Dieses Album führt bei Überdosis ...
... zu hartnäckigen Ohrwürmern (der Diabelli-Vorhalt lässt grüßen!).

Diabellis Walzer als Boogie-Woogie

Schon dem originalen Thema, das oft etwas lieblos heruntergeschnurrt wird, verleiht Dmitry Ablogin durch winzige Verzögerungen und dynamische Kontraste eine charmante Originalität. Und er hat recht: Denn dieser von Beethoven zunächst geschmähte "Schusterfleck" bietet gerade durch seine Schlichtheit unendliche Möglichkeiten der Variation. Keine Variation im damals üblichen Sinn: Beethoven hält sich nicht damit auf, das Thema durch virtuose Figurationen aufzuhübschen; er zerlegt es wie ein Spielzeugauto und konstruiert aus den Einzelteilen Miniaturen, die nicht nur der gute Diabelli als buchstäblich "unerhört" empfunden haben muss. Meister Ludwig parodiert das Thema als pompösen Marsch.

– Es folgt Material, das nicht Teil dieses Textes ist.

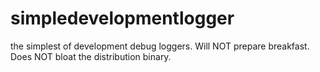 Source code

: # simpledevelopmentlogger
the simplest of development debug loggers.  Will NOT prepare breakfast. Does NOT bloat the distribution binary.
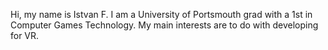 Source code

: Hi, my name is Istvan F.
I am a University of Portsmouth grad with a 1st in Computer Games Technology.
My main interests are to do with developing for VR.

Oder er lässt den steifen Vorhalt als obsessiven Triller durch die Stimmen wandern oder er verwandelt Diabellis Walzer gar zum Boogie-Woogie avant la lettre.

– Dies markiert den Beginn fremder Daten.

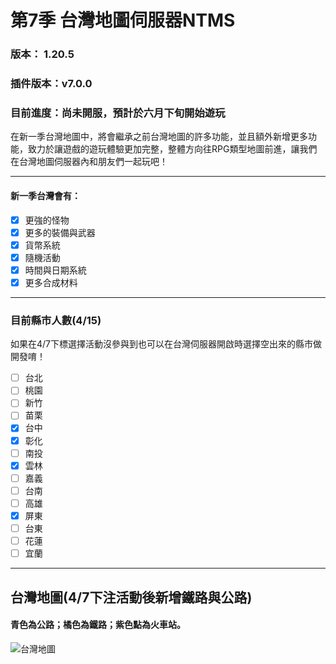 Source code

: # 第7季 台灣地圖伺服器NTMS 

### 版本： 1.20.5
### 插件版本：v7.0.0
### 目前進度：尚未開服，預計於六月下旬開始遊玩
在新一季台灣地圖中，將會繼承之前台灣地圖的許多功能，並且額外新增更多功能，致力於讓遊戲的遊玩體驗更加完整，整體方向往RPG類型地圖前進，讓我們在台灣地圖伺服器內和朋友們一起玩吧！

***
#### 新一季台灣會有：
 - [x] 更強的怪物
 - [x] 更多的裝備與武器
 - [x] 貨幣系統
 - [x] 隨機活動
 - [x] 時間與日期系統
 - [x] 更多合成材料

***
### 目前縣市人數(4/15)
如果在4/7下標選擇活動沒參與到也可以在台灣伺服器開啟時選擇空出來的縣市做開發唷！
 - [ ] 台北
 - [ ] 桃園
 - [ ] 新竹
 - [ ] 苗栗
 - [x] 台中
 - [x] 彰化
 - [ ] 南投
 - [x] 雲林
 - [ ] 嘉義
 - [ ] 台南
 - [ ] 高雄
 - [x] 屏東
 - [ ] 台東
 - [ ] 花蓮
 - [ ] 宜蘭

***
## 台灣地圖(4/7下注活動後新增鐵路與公路)
#### 青色為公路；橘色為鐵路；紫色點為火車站。
![台灣地圖](https://cdn.discordapp.com/attachments/934694320236277791/1230442009198596127/94ce61142657b262.png?ex=6633556b&is=6620e06b&hm=f2f1cd9a071fadd5bbc92e74108bd6f2dec3ce46805d2d0e8e57e8e4a61141f2&)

 Ein Flügel, der Beethovens Sprache spricht

Vom skurrilen Humor über Bachsche Fugenkunst bis zur Verklärung des Themas im abschließenden Tempo di minuetto – Dmitry Ablogin lässt uns mit Sensibilität, Klangsinn, Intelligenz und brillanter Technik ganz tief in das wundersame Kaleidoskop dieses gigantischen Variationsopus eintauchen. Und das gleich von zwei Seiten: Denn er spielt das ganze op. 120 in diesem Doppelalbum einmal auf einem modernen Fazioli-Konzertflügel von 2018 und einmal auf einem historischen Hammerflügel aus der Werkstatt der Wiener Klavierbauerin Nannette Streicher von 1825. Dazu muss man wissen, dass diese Instrumente damals nicht nur europaweit für ihre leichte Spielbarkeit und kantable Tongebung gerühmt wurden, sondern dass Beethoven mit Madame Streicher eng befreundet war und an der Entwicklung ihrer Fortepiani regen Anteil nahm. Es ist also ein Instrument, so formuliert es Ablogin, das dieselbe Sprache spricht wie der Komponist.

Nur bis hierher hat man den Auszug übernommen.